Daniel Henninger makes an important point that the current anger over the potential health care bill is really about more than health care.  It’s about the massive growth of government that has taken place since the beginning of this Administration (which was sold largely as “centrist”).  He writes:



Big as the health-care proposal is, the White House might have gotten it easily as a standalone piece of legislation, given the congressional majorities and Obama’s reservoir of goodwill. But health care arrived in late May as a trillion-pound federal elephant in an Obama house that was looking like a Noah’s ark of every known species of federal spending: the $800 billion public-works stimulus, the deficit-busting $3.5 trillion budget (and now Treasury’s Tim Geithner wants Congress to lift the debt limit above $12.1 trillion), the grandiose cap-and-trade bill that foundered when Democratic coal states rebelled, the U.S. engulfment of the auto industry, the tax time bombs.

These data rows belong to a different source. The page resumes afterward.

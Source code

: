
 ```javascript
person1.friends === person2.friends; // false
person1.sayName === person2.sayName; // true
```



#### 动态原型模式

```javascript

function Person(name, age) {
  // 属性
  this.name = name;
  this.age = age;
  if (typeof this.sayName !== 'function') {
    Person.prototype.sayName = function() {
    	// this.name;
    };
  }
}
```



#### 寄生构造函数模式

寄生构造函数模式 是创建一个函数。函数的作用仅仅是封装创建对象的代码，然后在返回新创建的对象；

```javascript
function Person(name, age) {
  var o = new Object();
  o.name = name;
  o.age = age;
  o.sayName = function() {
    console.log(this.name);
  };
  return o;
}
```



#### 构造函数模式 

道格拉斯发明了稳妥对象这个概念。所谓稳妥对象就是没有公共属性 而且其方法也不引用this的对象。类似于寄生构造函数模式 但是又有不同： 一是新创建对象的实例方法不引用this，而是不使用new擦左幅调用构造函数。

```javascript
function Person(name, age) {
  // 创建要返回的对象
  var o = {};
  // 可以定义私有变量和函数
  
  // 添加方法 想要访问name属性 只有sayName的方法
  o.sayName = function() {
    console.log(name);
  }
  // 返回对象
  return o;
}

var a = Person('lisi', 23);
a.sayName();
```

If you are a very liberal Democrat, a public union leader or a progressive left-winger from the blogosphere that raised millions for the Obama candidacy, this is all good (incredibly, some of them mope he’s been too cautious).


But to an independent voter or moderate Democrat, President Everyman is starting to look like a salesman for the superstate. One keeps waiting for the president to give this swath of his non-statist constituency something to hang onto. Instead, they see liberal Democrats pistol-whipping the Blue Dog dissenters with nary a peep of objection from the world’s most reasonable man.


It’s early. A lot of Mr. Obama’s centrist admirers are no doubt willing to wait for their moderate man to emerge. I don’t think that will ever happen.